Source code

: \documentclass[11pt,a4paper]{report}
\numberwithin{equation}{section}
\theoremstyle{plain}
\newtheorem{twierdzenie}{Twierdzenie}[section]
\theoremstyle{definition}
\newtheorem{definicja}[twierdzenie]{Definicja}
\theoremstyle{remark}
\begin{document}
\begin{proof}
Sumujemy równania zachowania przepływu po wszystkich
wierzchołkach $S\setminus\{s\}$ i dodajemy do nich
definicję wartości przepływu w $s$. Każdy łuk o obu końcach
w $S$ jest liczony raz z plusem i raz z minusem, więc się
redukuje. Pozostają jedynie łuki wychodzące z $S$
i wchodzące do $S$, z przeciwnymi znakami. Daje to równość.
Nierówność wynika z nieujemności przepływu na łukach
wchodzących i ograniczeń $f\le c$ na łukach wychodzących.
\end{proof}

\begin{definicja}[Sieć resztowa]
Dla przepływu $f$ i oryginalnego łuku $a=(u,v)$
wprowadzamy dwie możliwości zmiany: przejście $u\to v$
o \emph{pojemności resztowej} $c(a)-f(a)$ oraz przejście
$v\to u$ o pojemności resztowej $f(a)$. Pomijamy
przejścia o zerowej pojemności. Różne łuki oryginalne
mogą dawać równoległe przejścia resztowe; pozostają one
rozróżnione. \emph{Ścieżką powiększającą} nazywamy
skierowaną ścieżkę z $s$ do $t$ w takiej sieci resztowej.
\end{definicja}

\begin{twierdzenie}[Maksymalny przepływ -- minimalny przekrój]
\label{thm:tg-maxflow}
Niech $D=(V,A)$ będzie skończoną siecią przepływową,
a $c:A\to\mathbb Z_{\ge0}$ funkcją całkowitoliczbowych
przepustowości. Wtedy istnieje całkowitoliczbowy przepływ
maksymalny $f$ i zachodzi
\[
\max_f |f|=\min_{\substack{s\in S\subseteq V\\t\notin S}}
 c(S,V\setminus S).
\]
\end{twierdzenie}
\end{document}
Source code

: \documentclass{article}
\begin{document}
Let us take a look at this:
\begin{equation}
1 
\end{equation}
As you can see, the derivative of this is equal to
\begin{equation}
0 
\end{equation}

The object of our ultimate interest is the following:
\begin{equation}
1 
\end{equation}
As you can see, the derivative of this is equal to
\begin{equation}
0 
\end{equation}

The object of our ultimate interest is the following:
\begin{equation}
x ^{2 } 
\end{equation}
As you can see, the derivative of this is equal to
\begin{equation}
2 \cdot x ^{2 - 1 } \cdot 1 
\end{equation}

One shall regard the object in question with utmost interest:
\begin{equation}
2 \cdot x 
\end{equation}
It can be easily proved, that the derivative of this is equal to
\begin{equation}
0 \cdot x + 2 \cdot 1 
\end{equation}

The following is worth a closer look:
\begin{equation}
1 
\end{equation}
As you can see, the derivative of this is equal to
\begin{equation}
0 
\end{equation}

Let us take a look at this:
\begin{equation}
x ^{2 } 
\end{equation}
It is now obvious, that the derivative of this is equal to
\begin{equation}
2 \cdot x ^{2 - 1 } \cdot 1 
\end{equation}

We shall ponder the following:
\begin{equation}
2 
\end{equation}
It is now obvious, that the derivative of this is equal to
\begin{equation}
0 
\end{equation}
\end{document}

....

_What the task asks_.
Go through the listing above and repeat all of it exactly.

_Exercise result_.
Source code

: \documentclass[11pt,a4paper]{report}
\numberwithin{equation}{section}
\theoremstyle{plain}
\newtheorem{twierdzenie}{Twierdzenie}[section]
\theoremstyle{definition}
\newtheorem{definicja}[twierdzenie]{Definicja}
\theoremstyle{remark}
\begin{document}
\begin{proof}
Sumujemy równania zachowania przepływu po wszystkich
wierzchołkach $S\setminus\{s\}$ i dodajemy do nich
definicję wartości przepływu w $s$. Każdy łuk o obu końcach
w $S$ jest liczony raz z plusem i raz z minusem, więc się
redukuje. Pozostają jedynie łuki wychodzące z $S$
i wchodzące do $S$, z przeciwnymi znakami. Daje to równość.
Nierówność wynika z nieujemności przepływu na łukach
wchodzących i ograniczeń $f\le c$ na łukach wychodzących.
\end{proof}

\begin{definicja}[Sieć resztowa]
Dla przepływu $f$ i oryginalnego łuku $a=(u,v)$
wprowadzamy dwie możliwości zmiany: przejście $u\to v$
o \emph{pojemności resztowej} $c(a)-f(a)$ oraz przejście
$v\to u$ o pojemności resztowej $f(a)$. Pomijamy
przejścia o zerowej pojemności. Różne łuki oryginalne
mogą dawać równoległe przejścia resztowe; pozostają one
rozróżnione. \emph{Ścieżką powiększającą} nazywamy
skierowaną ścieżkę z $s$ do $t$ w takiej sieci resztowej.
\end{definicja}

\begin{twierdzenie}[Maksymalny przepływ -- minimalny przekrój]
\label{thm:tg-maxflow}
Niech $D=(V,A)$ będzie skończoną siecią przepływową,
a $c:A\to\mathbb Z_{\ge0}$ funkcją całkowitoliczbowych
przepustowości. Wtedy istnieje całkowitoliczbowy przepływ
maksymalny $f$ i zachodzi
\[
\max_f |f|=\min_{\substack{s\in S\subseteq V\\t\notin S}}
 c(S,V\setminus S).
\]
\end{twierdzenie}
\end{document}
Source code

: \documentclass{article}
\begin{document}
Let us take a look at this:
\begin{equation}
1 
\end{equation}
As you can see, the derivative of this is equal to
\begin{equation}
0 
\end{equation}

The object of our ultimate interest is the following:
\begin{equation}
1 
\end{equation}
As you can see, the derivative of this is equal to
\begin{equation}
0 
\end{equation}

The object of our ultimate interest is the following:
\begin{equation}
x ^{2 } 
\end{equation}
As you can see, the derivative of this is equal to
\begin{equation}
2 \cdot x ^{2 - 1 } \cdot 1 
\end{equation}

One shall regard the object in question with utmost interest:
\begin{equation}
2 \cdot x 
\end{equation}
It can be easily proved, that the derivative of this is equal to
\begin{equation}
0 \cdot x + 2 \cdot 1 
\end{equation}

The following is worth a closer look:
\begin{equation}
1 
\end{equation}
As you can see, the derivative of this is equal to
\begin{equation}
0 
\end{equation}

Let us take a look at this:
\begin{equation}
x ^{2 } 
\end{equation}
It is now obvious, that the derivative of this is equal to
\begin{equation}
2 \cdot x ^{2 - 1 } \cdot 1 
\end{equation}

We shall ponder the following:
\begin{equation}
2 
\end{equation}
It is now obvious, that the derivative of this is equal to
\begin{equation}
0 
\end{equation}
\end{document}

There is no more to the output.